Extracted data entries:

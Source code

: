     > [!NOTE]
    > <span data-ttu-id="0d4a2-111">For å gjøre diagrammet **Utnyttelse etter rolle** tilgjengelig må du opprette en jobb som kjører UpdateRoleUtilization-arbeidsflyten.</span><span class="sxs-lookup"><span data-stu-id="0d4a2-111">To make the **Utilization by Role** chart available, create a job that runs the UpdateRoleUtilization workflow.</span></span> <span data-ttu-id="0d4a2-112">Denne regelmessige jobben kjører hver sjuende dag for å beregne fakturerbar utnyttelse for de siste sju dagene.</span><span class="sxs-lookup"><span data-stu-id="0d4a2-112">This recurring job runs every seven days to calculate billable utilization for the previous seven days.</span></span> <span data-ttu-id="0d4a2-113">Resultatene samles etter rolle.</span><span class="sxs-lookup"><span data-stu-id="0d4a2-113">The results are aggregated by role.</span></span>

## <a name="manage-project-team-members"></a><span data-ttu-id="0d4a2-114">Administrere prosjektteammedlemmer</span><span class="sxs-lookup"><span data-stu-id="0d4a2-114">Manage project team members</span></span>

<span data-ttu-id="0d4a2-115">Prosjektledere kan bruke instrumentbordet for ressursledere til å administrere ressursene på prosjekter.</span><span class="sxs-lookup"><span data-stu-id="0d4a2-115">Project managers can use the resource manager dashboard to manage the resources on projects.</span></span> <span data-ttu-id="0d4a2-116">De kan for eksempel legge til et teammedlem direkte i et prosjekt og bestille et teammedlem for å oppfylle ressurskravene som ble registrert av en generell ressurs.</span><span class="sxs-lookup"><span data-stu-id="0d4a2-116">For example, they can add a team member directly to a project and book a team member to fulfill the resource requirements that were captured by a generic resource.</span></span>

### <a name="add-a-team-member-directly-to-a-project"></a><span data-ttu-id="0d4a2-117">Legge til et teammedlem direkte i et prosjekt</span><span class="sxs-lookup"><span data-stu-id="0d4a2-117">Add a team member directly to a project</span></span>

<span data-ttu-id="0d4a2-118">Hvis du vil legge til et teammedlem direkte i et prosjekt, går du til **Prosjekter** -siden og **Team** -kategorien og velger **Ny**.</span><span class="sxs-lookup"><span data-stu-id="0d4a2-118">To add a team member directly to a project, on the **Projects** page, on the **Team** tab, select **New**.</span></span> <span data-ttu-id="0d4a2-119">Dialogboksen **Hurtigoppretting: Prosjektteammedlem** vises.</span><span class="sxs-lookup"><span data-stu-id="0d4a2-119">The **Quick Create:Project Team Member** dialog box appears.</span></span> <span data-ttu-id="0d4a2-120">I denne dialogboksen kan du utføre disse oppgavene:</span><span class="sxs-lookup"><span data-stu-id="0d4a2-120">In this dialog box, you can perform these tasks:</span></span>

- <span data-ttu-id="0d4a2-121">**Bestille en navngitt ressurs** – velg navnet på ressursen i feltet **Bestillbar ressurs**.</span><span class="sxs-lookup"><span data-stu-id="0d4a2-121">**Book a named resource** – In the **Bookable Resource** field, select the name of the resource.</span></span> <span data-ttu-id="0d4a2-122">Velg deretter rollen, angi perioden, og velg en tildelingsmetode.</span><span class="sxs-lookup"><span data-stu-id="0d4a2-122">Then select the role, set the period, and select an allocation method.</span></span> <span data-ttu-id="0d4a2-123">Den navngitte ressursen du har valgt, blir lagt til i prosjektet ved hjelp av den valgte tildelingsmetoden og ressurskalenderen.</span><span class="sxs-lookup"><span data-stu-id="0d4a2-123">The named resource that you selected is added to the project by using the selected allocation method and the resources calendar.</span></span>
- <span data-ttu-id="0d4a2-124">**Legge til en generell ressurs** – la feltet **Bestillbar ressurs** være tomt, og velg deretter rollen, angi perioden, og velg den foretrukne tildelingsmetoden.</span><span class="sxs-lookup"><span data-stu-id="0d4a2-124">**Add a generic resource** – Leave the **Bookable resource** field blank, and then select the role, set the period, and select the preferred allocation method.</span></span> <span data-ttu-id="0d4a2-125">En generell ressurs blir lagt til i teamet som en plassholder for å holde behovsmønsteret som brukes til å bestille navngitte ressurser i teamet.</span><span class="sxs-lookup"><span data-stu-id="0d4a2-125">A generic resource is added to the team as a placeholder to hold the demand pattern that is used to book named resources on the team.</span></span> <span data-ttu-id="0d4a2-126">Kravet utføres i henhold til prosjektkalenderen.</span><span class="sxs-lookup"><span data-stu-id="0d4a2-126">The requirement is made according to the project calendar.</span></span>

Task to carry out. The expected answer is a copy of every line in the entries that holds the word "manage".

Answer to the exercise.
## <a name="manage-project-team-members"></a><span data-ttu-id="0d4a2-114">Administrere prosjektteammedlemmer</span><span class="sxs-lookup"><span data-stu-id="0d4a2-114">Manage project team members</span></span>
<span data-ttu-id="0d4a2-115">Prosjektledere kan bruke instrumentbordet for ressursledere til å administrere ressursene på prosjekter.</span><span class="sxs-lookup"><span data-stu-id="0d4a2-115">Project managers can use the resource manager dashboard to manage the resources on projects.</span></span> <span data-ttu-id="0d4a2-116">De kan for eksempel legge til et teammedlem direkte i et prosjekt og bestille et teammedlem for å oppfylle ressurskravene som ble registrert av en generell ressurs.</span><span class="sxs-lookup"><span data-stu-id="0d4a2-116">For example, they can add a team member directly to a project and book a team member to fulfill the resource requirements that were captured by a generic resource.</span></span>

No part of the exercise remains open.